• **Work request**:
Could the records below be restated word for word, without a single picture?

Stored items from a collection:
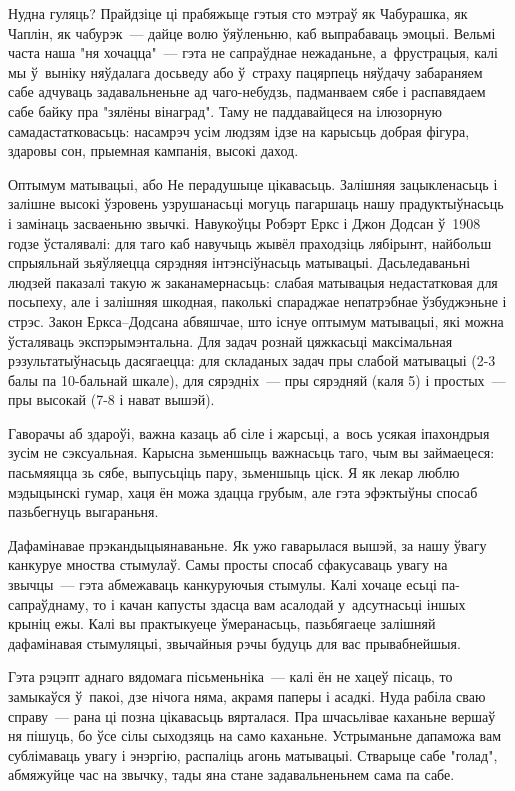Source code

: Нудна гуляць? Прайдзіце ці прабяжыце гэтыя сто мэтраў як Чабурашка, як Чаплін, як чабурэк~--- дайце волю ўяўленьню, каб выпрабаваць эмоцыі. Вельмі часта наша "ня хочацца"~--- гэта не сапраўднае нежаданьне, а~фрустрацыя, калі мы ў~выніку няўдалага досьведу або ў~страху пацярпець няўдачу забараняем сабе адчуваць задавальненьне ад чаго-небудзь, падманваем сябе і распавядаем сабе байку пра "зялёны вінаград". Таму не паддавайцеся на ілюзорную самадастатковасьць: насамрэч усім людзям ідзе на карысьць добрая фігура, здаровы сон, прыемная кампанія, высокі даход.

Оптымум матывацыі, або Не перадушыце цікавасьць. Залішняя зацыкленасьць і залішне высокі ўзровень узрушанасьці могуць пагаршаць нашу прадуктыўнасьць і замінаць засваеньню звычкі. Навукоўцы Робэрт Еркс і Джон Додсан ў~1908 годзе ўсталявалі: для таго каб навучыць жывёл праходзіць лябірынт, найбольш спрыяльнай зьяўляецца сярэдняя інтэнсіўнасьць матывацыі. Дасьледаваньні людзей паказалі такую ж заканамернасьць: слабая матывацыя недастатковая для посьпеху, але і залішняя шкодная, паколькі спараджае непатрэбнае ўзбуджэньне і стрэс. Закон Еркса--Додсана абвяшчае, што існуе оптымум матывацыі, які можна ўсталяваць экспэрымэнтальна. Для задач рознай цяжкасьці максімальная рэзультатыўнасьць дасягаецца: для складаных задач пры слабой матывацыі (2-3 балы па 10-бальнай шкале), для сярэдніх~--- пры сярэдняй (каля 5) і простых~--- пры высокай (7-8 і нават вышэй).

Гаворачы аб здароўі, важна казаць аб сіле і жарсьці, а~вось усякая іпахондрыя зусім не сэксуальная. Карысна зьменшыць важнасьць таго, чым вы займаецеся: пасьмяяцца зь сябе, выпусьціць пару, зьменшыць ціск. Я як лекар люблю мэдыцынскі гумар, хаця ён можа здацца грубым, але гэта эфэктыўны спосаб пазьбегнуць выгараньня.

Дафамінавае прэкандыцыянаваньне. Як ужо гаварылася вышэй, за нашу ўвагу канкуруе мноства стымулаў. Самы просты спосаб сфакусаваць увагу на звычцы~--- гэта абмежаваць канкуруючыя стымулы. Калі хочаце есьці па-сапраўднаму, то і качан капусты здасца вам асалодай у~адсутнасьці іншых крыніц ежы. Калі вы практыкуеце ўмеранасьць, пазьбягаеце залішняй дафамінавая стымуляцыі, звычайныя рэчы будуць для вас прывабнейшыя.

Гэта рэцэпт аднаго вядомага пісьменьніка~--- калі ён не хацеў пісаць, то замыкаўся ў~пакоі, дзе нічога няма, акрамя паперы і асадкі. Нуда рабіла сваю справу~--- рана ці позна цікавасьць вярталася. Пра шчасьлівае каханьне вершаў ня пішуць, бо ўсе сілы сыходзяць на само каханьне. Устрыманьне дапаможа вам сублімаваць увагу і энэргію, распаліць агонь матывацыі. Стварыце сабе "голад", абмяжуйце час на звычку, тады яна стане задавальненьнем сама па сабе.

• **Response**:
Source code

: Нудна гуляць? Прайдзіце ці прабяжыце гэтыя сто мэтраў як Чабурашка, як Чаплін, як чабурэк~--- дайце волю ўяўленьню, каб выпрабаваць эмоцыі. Вельмі часта наша "ня хочацца"~--- гэта не сапраўднае нежаданьне, а~фрустрацыя, калі мы ў~выніку няўдалага досьведу або ў~страху пацярпець няўдачу забараняем сабе адчуваць задавальненьне ад чаго-небудзь, падманваем сябе і распавядаем сабе байку пра "зялёны вінаград". Таму не паддавайцеся на ілюзорную самадастатковасьць: насамрэч усім людзям ідзе на карысьць добрая фігура, здаровы сон, прыемная кампанія, высокі даход.

Оптымум матывацыі, або Не перадушыце цікавасьць. Залішняя зацыкленасьць і залішне высокі ўзровень узрушанасьці могуць пагаршаць нашу прадуктыўнасьць і замінаць засваеньню звычкі. Навукоўцы Робэрт Еркс і Джон Додсан ў~1908 годзе ўсталявалі: для таго каб навучыць жывёл праходзіць лябірынт, найбольш спрыяльнай зьяўляецца сярэдняя інтэнсіўнасьць матывацыі. Дасьледаваньні людзей паказалі такую ж заканамернасьць: слабая матывацыя недастатковая для посьпеху, але і залішняя шкодная, паколькі спараджае непатрэбнае ўзбуджэньне і стрэс. Закон Еркса--Додсана абвяшчае, што існуе оптымум матывацыі, які можна ўсталяваць экспэрымэнтальна. Для задач рознай цяжкасьці максімальная рэзультатыўнасьць дасягаецца: для складаных задач пры слабой матывацыі (2-3 балы па 10-бальнай шкале), для сярэдніх~--- пры сярэдняй (каля 5) і простых~--- пры высокай (7-8 і нават вышэй).

Гаворачы аб здароўі, важна казаць аб сіле і жарсьці, а~вось усякая іпахондрыя зусім не сэксуальная. Карысна зьменшыць важнасьць таго, чым вы займаецеся: пасьмяяцца зь сябе, выпусьціць пару, зьменшыць ціск. Я як лекар люблю мэдыцынскі гумар, хаця ён можа здацца грубым, але гэта эфэктыўны спосаб пазьбегнуць выгараньня.

Дафамінавае прэкандыцыянаваньне. Як ужо гаварылася вышэй, за нашу ўвагу канкуруе мноства стымулаў. Самы просты спосаб сфакусаваць увагу на звычцы~--- гэта абмежаваць канкуруючыя стымулы. Калі хочаце есьці па-сапраўднаму, то і качан капусты здасца вам асалодай у~адсутнасьці іншых крыніц ежы. Калі вы практыкуеце ўмеранасьць, пазьбягаеце залішняй дафамінавая стымуляцыі, звычайныя рэчы будуць для вас прывабнейшыя.

Гэта рэцэпт аднаго вядомага пісьменьніка~--- калі ён не хацеў пісаць, то замыкаўся ў~пакоі, дзе нічога няма, акрамя паперы і асадкі. Нуда рабіла сваю справу~--- рана ці позна цікавасьць вярталася. Пра шчасьлівае каханьне вершаў ня пішуць, бо ўсе сілы сыходзяць на само каханьне. Устрыманьне дапаможа вам сублімаваць увагу і энэргію, распаліць агонь матывацыі. Стварыце сабе "голад", абмяжуйце час на звычку, тады яна стане задавальненьнем сама па сабе.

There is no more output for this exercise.